Decode Your Baby’s Crying

crying baby

Once your new baby settles down in her crib for the night, you can switch on the monitor and (finally) get yourself into bed. But when the nighttime sobbing begins, you’re up again, sleepily trying to understand what your baby’s crying means. Don’t worry if you’re feeling confused, as deciphering your infant’s whimpers -- and shrieks! -- takes a little practice. Read on for tips on what her cries mean and advice on what to do when you hear the sobbing start.

Baby crying tip number 1: Don’t panic.
Your baby’s crying is very normal and expected -- newborns can howl up to four hours a day! Try not to take tears personally; crying is the only way your baby can communicate with you. However, if your infant is under 4 months old, her nighttime crying is probably a call to be fed.

Baby crying tip number 2: Know that noise is normal.
Because babies have a longer active (or REM) sleep state, they won’t enter many periods of deep slumber. Your new baby might make all kinds of noises during this phase (squeaks, a scream, and some crying) and might even wake herself up. When you hear her squawk over the monitor, wait a few minutes before going to her, since she may fall back to sleep on her own.

Baby crying tip number 3: Pay attention to the cries. After some experience, a new mom can often distinguish a hunger cry from one that means “I’m mad” or “I’m uncomfortable.” A hunger cry is often short and low in pitch, rising and falling over time. A cry of discomfort can be loud and screechy (she might have a full diaper, gas pains, or her clothing could be itchy or pinching in some way).

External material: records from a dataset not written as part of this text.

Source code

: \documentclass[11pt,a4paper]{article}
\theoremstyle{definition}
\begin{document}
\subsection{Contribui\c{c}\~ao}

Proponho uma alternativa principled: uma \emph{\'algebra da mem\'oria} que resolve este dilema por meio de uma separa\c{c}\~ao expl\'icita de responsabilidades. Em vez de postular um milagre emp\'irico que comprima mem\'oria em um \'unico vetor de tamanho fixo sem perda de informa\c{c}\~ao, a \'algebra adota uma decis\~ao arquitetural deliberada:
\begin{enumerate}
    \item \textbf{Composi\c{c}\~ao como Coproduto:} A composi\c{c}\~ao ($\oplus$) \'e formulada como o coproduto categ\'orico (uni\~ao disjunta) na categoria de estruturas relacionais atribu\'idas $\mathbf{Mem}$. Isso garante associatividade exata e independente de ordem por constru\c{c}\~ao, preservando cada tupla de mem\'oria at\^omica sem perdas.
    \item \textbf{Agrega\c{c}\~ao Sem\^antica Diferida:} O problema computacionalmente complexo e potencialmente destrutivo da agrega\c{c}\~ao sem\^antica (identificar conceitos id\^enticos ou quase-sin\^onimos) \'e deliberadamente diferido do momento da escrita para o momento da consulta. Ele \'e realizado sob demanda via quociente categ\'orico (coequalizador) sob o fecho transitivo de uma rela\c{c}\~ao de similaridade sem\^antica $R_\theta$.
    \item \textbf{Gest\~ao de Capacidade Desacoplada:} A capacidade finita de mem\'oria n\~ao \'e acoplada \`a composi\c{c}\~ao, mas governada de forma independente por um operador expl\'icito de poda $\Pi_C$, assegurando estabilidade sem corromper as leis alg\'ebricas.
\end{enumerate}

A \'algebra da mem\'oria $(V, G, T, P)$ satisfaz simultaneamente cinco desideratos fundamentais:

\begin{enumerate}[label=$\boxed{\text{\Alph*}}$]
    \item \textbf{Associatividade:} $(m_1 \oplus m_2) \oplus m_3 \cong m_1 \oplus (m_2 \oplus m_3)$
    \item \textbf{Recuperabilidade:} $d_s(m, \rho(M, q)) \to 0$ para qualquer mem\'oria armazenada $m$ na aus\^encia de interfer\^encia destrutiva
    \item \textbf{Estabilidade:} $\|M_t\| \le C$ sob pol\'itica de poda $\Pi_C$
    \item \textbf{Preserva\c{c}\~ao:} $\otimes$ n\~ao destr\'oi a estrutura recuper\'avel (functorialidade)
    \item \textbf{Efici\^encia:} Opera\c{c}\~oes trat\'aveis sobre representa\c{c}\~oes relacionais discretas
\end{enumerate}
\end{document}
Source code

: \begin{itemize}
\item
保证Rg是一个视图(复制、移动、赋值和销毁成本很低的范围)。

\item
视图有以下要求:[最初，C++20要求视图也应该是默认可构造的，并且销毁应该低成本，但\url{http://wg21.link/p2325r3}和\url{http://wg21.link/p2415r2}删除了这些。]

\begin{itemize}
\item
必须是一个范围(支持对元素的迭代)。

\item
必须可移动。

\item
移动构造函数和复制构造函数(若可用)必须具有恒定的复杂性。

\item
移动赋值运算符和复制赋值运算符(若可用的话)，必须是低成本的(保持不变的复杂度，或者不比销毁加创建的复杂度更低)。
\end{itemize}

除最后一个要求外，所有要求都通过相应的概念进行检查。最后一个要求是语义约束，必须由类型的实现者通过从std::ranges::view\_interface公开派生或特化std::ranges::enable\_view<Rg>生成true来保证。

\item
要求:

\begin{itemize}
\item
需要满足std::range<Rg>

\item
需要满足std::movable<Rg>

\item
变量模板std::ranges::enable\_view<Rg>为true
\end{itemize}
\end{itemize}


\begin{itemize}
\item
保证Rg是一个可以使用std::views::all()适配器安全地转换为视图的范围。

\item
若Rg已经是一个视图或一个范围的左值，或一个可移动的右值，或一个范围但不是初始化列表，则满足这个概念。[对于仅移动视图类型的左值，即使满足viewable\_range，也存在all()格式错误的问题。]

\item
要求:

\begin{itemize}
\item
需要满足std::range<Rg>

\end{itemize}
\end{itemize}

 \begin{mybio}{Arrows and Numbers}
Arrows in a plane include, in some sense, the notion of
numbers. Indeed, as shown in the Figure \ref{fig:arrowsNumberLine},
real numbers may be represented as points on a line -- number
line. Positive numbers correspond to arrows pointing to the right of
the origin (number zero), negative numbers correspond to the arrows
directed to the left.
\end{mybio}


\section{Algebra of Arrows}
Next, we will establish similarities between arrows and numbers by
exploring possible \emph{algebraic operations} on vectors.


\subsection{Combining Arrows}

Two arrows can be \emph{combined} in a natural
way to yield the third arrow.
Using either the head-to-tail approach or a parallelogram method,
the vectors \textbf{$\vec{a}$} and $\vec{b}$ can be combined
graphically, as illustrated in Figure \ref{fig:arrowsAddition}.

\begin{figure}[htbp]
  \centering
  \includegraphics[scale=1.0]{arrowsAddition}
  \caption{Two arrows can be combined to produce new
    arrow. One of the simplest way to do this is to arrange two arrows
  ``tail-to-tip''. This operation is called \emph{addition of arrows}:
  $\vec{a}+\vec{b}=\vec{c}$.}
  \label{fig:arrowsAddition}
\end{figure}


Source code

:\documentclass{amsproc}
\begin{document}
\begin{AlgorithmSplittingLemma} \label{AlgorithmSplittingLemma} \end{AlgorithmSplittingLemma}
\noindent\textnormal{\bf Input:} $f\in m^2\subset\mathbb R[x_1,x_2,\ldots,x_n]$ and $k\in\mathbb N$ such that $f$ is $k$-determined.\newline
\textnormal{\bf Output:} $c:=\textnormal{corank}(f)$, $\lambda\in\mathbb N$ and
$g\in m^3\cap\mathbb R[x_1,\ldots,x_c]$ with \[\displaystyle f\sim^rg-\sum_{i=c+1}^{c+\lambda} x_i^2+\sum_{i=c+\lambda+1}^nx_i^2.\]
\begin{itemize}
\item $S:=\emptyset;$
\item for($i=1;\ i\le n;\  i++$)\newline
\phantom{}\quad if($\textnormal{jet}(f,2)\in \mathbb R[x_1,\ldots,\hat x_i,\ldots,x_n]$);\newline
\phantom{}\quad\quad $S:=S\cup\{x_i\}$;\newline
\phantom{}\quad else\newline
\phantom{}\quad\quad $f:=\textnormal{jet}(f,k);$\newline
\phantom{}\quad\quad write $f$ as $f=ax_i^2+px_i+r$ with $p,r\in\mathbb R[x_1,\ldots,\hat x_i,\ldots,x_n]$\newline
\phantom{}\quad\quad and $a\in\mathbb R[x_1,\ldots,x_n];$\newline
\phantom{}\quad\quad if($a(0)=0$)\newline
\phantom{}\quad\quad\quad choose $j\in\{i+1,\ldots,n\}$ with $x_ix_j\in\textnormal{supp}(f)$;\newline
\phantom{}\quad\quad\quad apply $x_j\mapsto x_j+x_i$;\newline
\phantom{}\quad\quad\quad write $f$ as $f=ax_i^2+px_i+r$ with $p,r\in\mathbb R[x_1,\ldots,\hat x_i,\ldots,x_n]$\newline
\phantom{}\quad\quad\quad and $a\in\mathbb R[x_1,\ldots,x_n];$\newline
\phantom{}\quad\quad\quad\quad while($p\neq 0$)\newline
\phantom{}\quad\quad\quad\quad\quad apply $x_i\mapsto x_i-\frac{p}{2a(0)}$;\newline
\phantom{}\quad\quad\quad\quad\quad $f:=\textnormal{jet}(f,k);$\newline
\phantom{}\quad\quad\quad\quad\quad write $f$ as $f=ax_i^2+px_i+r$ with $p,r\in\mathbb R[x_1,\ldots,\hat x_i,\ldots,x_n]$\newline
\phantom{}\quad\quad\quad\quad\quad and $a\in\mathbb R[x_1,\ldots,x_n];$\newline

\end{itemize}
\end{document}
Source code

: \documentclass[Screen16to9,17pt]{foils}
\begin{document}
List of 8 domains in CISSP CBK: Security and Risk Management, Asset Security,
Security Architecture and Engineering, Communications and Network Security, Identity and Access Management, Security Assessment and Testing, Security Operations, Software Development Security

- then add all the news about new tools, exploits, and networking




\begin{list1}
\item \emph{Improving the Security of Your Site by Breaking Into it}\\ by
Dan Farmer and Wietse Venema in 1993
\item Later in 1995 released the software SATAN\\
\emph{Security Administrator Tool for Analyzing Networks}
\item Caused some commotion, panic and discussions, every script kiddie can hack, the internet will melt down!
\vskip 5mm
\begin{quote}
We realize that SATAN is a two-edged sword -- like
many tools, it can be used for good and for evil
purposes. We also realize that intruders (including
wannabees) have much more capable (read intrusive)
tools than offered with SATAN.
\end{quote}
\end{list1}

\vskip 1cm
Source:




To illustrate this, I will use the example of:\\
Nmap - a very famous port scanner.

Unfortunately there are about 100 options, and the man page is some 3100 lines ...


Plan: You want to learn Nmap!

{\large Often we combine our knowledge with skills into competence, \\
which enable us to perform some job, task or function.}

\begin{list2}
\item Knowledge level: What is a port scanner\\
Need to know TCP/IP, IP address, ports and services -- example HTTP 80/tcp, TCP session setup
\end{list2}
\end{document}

Baby crying tip number 4: Don’t rush in.
Sudden nighttime crying is often just a one-off shriek or two, unrelated to hunger or a wet diaper. Again, wait a couple of minutes before going into her room. Your baby’s crying may just be a way of letting off steam. The cries may also be for comfort, as a way of settling down for the night. Unless she’s weeping hard, hold off on getting her.

No mother wants to hear her baby crying, but discovering what nighttime tears really mean can be of great comfort to a new mom. Soon your new baby will sleep through the night without making a peep, and you may be tempted to rush in to see why she’s so quiet.